▶ _SOURCE RECORDS_
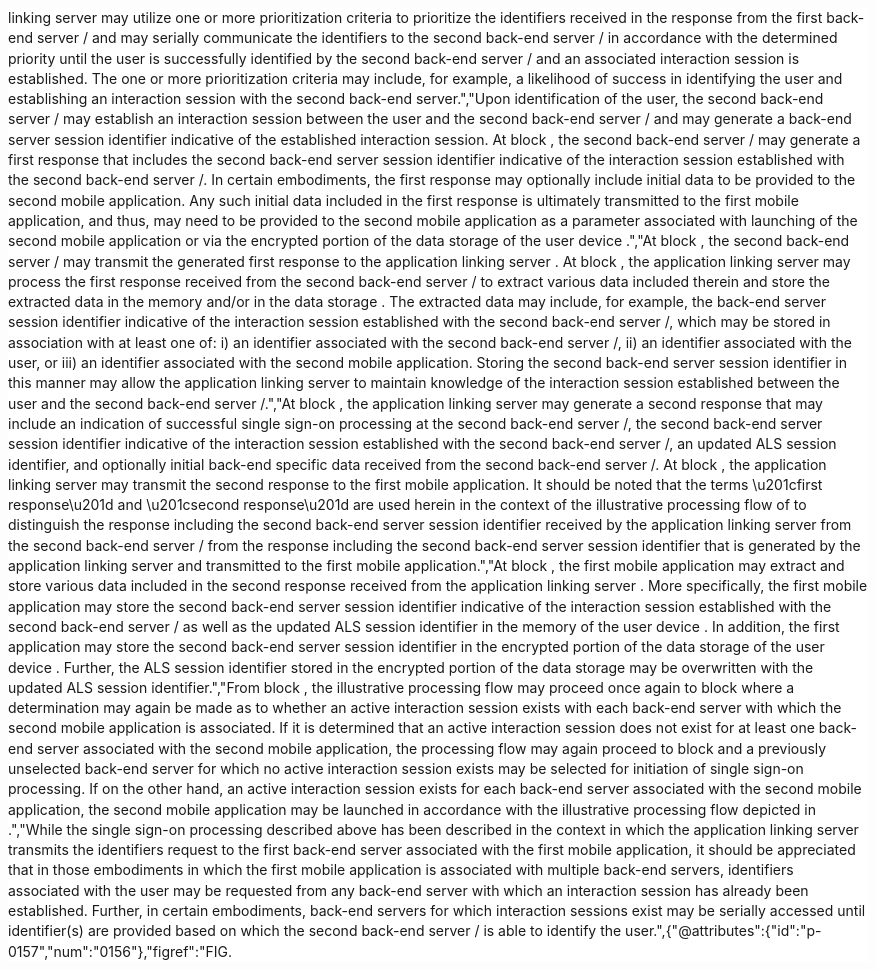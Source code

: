 linking server  may utilize one or more prioritization criteria to prioritize the identifiers received in the response from the first back-end server \/ and may serially communicate the identifiers to the second back-end server \/ in accordance with the determined priority until the user is successfully identified by the second back-end server \/ and an associated interaction session is established. The one or more prioritization criteria may include, for example, a likelihood of success in identifying the user and establishing an interaction session with the second back-end server.","Upon identification of the user, the second back-end server \/ may establish an interaction session between the user and the second back-end server \/ and may generate a back-end server session identifier indicative of the established interaction session. At block , the second back-end server \/ may generate a first response that includes the second back-end server session identifier indicative of the interaction session established with the second back-end server \/. In certain embodiments, the first response may optionally include initial data to be provided to the second mobile application. Any such initial data included in the first response is ultimately transmitted to the first mobile application, and thus, may need to be provided to the second mobile application as a parameter associated with launching of the second mobile application or via the encrypted portion of the data storage  of the user device .","At block , the second back-end server \/ may transmit the generated first response to the application linking server . At block , the application linking server  may process the first response received from the second back-end server \/ to extract various data included therein and store the extracted data in the memory  and\/or in the data storage . The extracted data may include, for example, the back-end server session identifier indicative of the interaction session established with the second back-end server \/, which may be stored in association with at least one of: i) an identifier associated with the second back-end server \/, ii) an identifier associated with the user, or iii) an identifier associated with the second mobile application. Storing the second back-end server session identifier in this manner may allow the application linking server  to maintain knowledge of the interaction session established between the user and the second back-end server \/.","At block , the application linking server  may generate a second response that may include an indication of successful single sign-on processing at the second back-end server \/, the second back-end server session identifier indicative of the interaction session established with the second back-end server \/, an updated ALS session identifier, and optionally initial back-end specific data received from the second back-end server \/. At block , the application linking server  may transmit the second response to the first mobile application. It should be noted that the terms \u201cfirst response\u201d and \u201csecond response\u201d are used herein in the context of the illustrative processing flow  of  to distinguish the response including the second back-end server session identifier received by the application linking server  from the second back-end server \/ from the response including the second back-end server session identifier that is generated by the application linking server  and transmitted to the first mobile application.","At block , the first mobile application may extract and store various data included in the second response received from the application linking server . More specifically, the first mobile application may store the second back-end server session identifier indicative of the interaction session established with the second back-end server \/ as well as the updated ALS session identifier in the memory  of the user device . In addition, the first application may store the second back-end server session identifier in the encrypted portion of the data storage  of the user device . Further, the ALS session identifier stored in the encrypted portion of the data storage  may be overwritten with the updated ALS session identifier.","From block , the illustrative processing flow  may proceed once again to block  where a determination may again be made as to whether an active interaction session exists with each back-end server with which the second mobile application is associated. If it is determined that an active interaction session does not exist for at least one back-end server associated with the second mobile application, the processing flow may again proceed to block  and a previously unselected back-end server for which no active interaction session exists may be selected for initiation of single sign-on processing. If on the other hand, an active interaction session exists for each back-end server associated with the second mobile application, the second mobile application may be launched in accordance with the illustrative processing flow depicted in .","While the single sign-on processing described above has been described in the context in which the application linking server  transmits the identifiers request to the first back-end server associated with the first mobile application, it should be appreciated that in those embodiments in which the first mobile application is associated with multiple back-end servers, identifiers associated with the user may be requested from any back-end server with which an interaction session has already been established. Further, in certain embodiments, back-end servers for which interaction sessions exist may be serially accessed until identifier(s) are provided based on which the second back-end server \/ is able to identify the user.",{"@attributes":{"id":"p-0157","num":"0156"},"figref":"FIG.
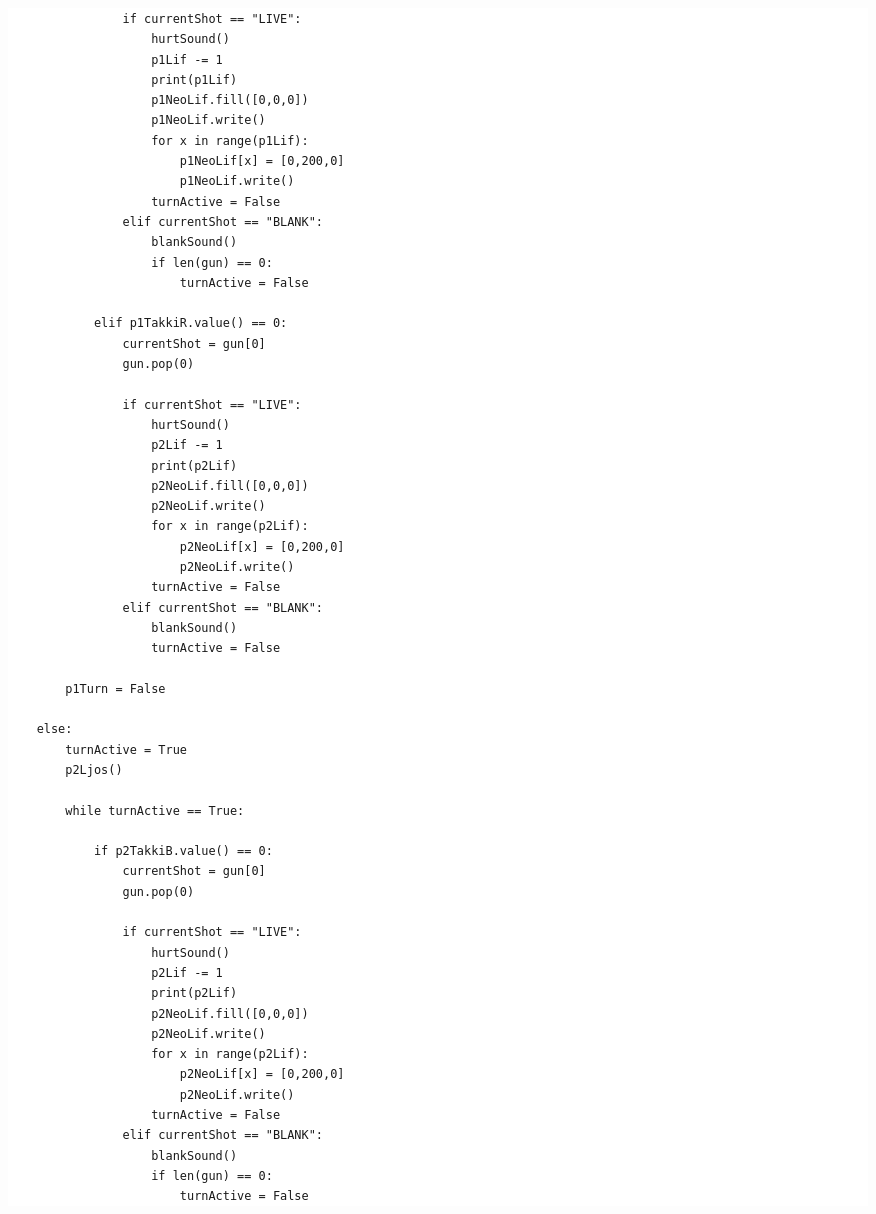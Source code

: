                     if currentShot == "LIVE":
                        hurtSound()
                        p1Lif -= 1
                        print(p1Lif)
                        p1NeoLif.fill([0,0,0])
                        p1NeoLif.write()
                        for x in range(p1Lif):
                            p1NeoLif[x] = [0,200,0]
                            p1NeoLif.write()
                        turnActive = False
                    elif currentShot == "BLANK":
                        blankSound()
                        if len(gun) == 0:
                            turnActive = False
                        
                elif p1TakkiR.value() == 0:
                    currentShot = gun[0]
                    gun.pop(0)
                    
                    if currentShot == "LIVE":
                        hurtSound()
                        p2Lif -= 1
                        print(p2Lif)
                        p2NeoLif.fill([0,0,0])
                        p2NeoLif.write()
                        for x in range(p2Lif):
                            p2NeoLif[x] = [0,200,0]
                            p2NeoLif.write()
                        turnActive = False
                    elif currentShot == "BLANK":
                        blankSound()
                        turnActive = False
                    
            p1Turn = False
            
        else:
            turnActive = True
            p2Ljos()
            
            while turnActive == True:
                
                if p2TakkiB.value() == 0:
                    currentShot = gun[0]
                    gun.pop(0)
                    
                    if currentShot == "LIVE":
                        hurtSound()
                        p2Lif -= 1
                        print(p2Lif)
                        p2NeoLif.fill([0,0,0])
                        p2NeoLif.write()
                        for x in range(p2Lif):
                            p2NeoLif[x] = [0,200,0]
                            p2NeoLif.write()
                        turnActive = False
                    elif currentShot == "BLANK":
                        blankSound()
                        if len(gun) == 0:
                            turnActive = False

▶ _PROBLEM DETAILS_
A verbatim copy of the entries, stripped of pictures, should be produced.

▶ _ANSWER SPACE_
Source code

: linking server  may utilize one or more prioritization criteria to prioritize the identifiers received in the response from the first back-end server \/ and may serially communicate the identifiers to the second back-end server \/ in accordance with the determined priority until the user is successfully identified by the second back-end server \/ and an associated interaction session is established. The one or more prioritization criteria may include, for example, a likelihood of success in identifying the user and establishing an interaction session with the second back-end server.","Upon identification of the user, the second back-end server \/ may establish an interaction session between the user and the second back-end server \/ and may generate a back-end server session identifier indicative of the established interaction session. At block , the second back-end server \/ may generate a first response that includes the second back-end server session identifier indicative of the interaction session established with the second back-end server \/. In certain embodiments, the first response may optionally include initial data to be provided to the second mobile application. Any such initial data included in the first response is ultimately transmitted to the first mobile application, and thus, may need to be provided to the second mobile application as a parameter associated with launching of the second mobile application or via the encrypted portion of the data storage  of the user device .","At block , the second back-end server \/ may transmit the generated first response to the application linking server . At block , the application linking server  may process the first response received from the second back-end server \/ to extract various data included therein and store the extracted data in the memory  and\/or in the data storage . The extracted data may include, for example, the back-end server session identifier indicative of the interaction session established with the second back-end server \/, which may be stored in association with at least one of: i) an identifier associated with the second back-end server \/, ii) an identifier associated with the user, or iii) an identifier associated with the second mobile application. Storing the second back-end server session identifier in this manner may allow the application linking server  to maintain knowledge of the interaction session established between the user and the second back-end server \/.","At block , the application linking server  may generate a second response that may include an indication of successful single sign-on processing at the second back-end server \/, the second back-end server session identifier indicative of the interaction session established with the second back-end server \/, an updated ALS session identifier, and optionally initial back-end specific data received from the second back-end server \/. At block , the application linking server  may transmit the second response to the first mobile application. It should be noted that the terms \u201cfirst response\u201d and \u201csecond response\u201d are used herein in the context of the illustrative processing flow  of  to distinguish the response including the second back-end server session identifier received by the application linking server  from the second back-end server \/ from the response including the second back-end server session identifier that is generated by the application linking server  and transmitted to the first mobile application.","At block , the first mobile application may extract and store various data included in the second response received from the application linking server . More specifically, the first mobile application may store the second back-end server session identifier indicative of the interaction session established with the second back-end server \/ as well as the updated ALS session identifier in the memory  of the user device . In addition, the first application may store the second back-end server session identifier in the encrypted portion of the data storage  of the user device . Further, the ALS session identifier stored in the encrypted portion of the data storage  may be overwritten with the updated ALS session identifier.","From block , the illustrative processing flow  may proceed once again to block  where a determination may again be made as to whether an active interaction session exists with each back-end server with which the second mobile application is associated. If it is determined that an active interaction session does not exist for at least one back-end server associated with the second mobile application, the processing flow may again proceed to block  and a previously unselected back-end server for which no active interaction session exists may be selected for initiation of single sign-on processing. If on the other hand, an active interaction session exists for each back-end server associated with the second mobile application, the second mobile application may be launched in accordance with the illustrative processing flow depicted in .","While the single sign-on processing described above has been described in the context in which the application linking server  transmits the identifiers request to the first back-end server associated with the first mobile application, it should be appreciated that in those embodiments in which the first mobile application is associated with multiple back-end servers, identifiers associated with the user may be requested from any back-end server with which an interaction session has already been established. Further, in certain embodiments, back-end servers for which interaction sessions exist may be serially accessed until identifier(s) are provided based on which the second back-end server \/ is able to identify the user.",{"@attributes":{"id":"p-0157","num":"0156"},"figref":"FIG.
Source code

:                     if currentShot == "LIVE":
                        hurtSound()
                        p1Lif -= 1
                        print(p1Lif)
                        p1NeoLif.fill([0,0,0])
                        p1NeoLif.write()
                        for x in range(p1Lif):
                            p1NeoLif[x] = [0,200,0]
                            p1NeoLif.write()
                        turnActive = False
                    elif currentShot == "BLANK":
                        blankSound()
                        if len(gun) == 0:
                            turnActive = False
                        
                elif p1TakkiR.value() == 0:
                    currentShot = gun[0]
                    gun.pop(0)
                    
                    if currentShot == "LIVE":
                        hurtSound()
                        p2Lif -= 1
                        print(p2Lif)
                        p2NeoLif.fill([0,0,0])
                        p2NeoLif.write()
                        for x in range(p2Lif):
                            p2NeoLif[x] = [0,200,0]
                            p2NeoLif.write()
                        turnActive = False
                    elif currentShot == "BLANK":
                        blankSound()
                        turnActive = False
                    
            p1Turn = False
            
        else:
            turnActive = True
            p2Ljos()
            
            while turnActive == True:
                
                if p2TakkiB.value() == 0:
                    currentShot = gun[0]
                    gun.pop(0)
                    
                    if currentShot == "LIVE":
                        hurtSound()
                        p2Lif -= 1
                        print(p2Lif)
                        p2NeoLif.fill([0,0,0])
                        p2NeoLif.write()
                        for x in range(p2Lif):
                            p2NeoLif[x] = [0,200,0]
                            p2NeoLif.write()
                        turnActive = False
                    elif currentShot == "BLANK":
                        blankSound()
                        if len(gun) == 0:
                            turnActive = False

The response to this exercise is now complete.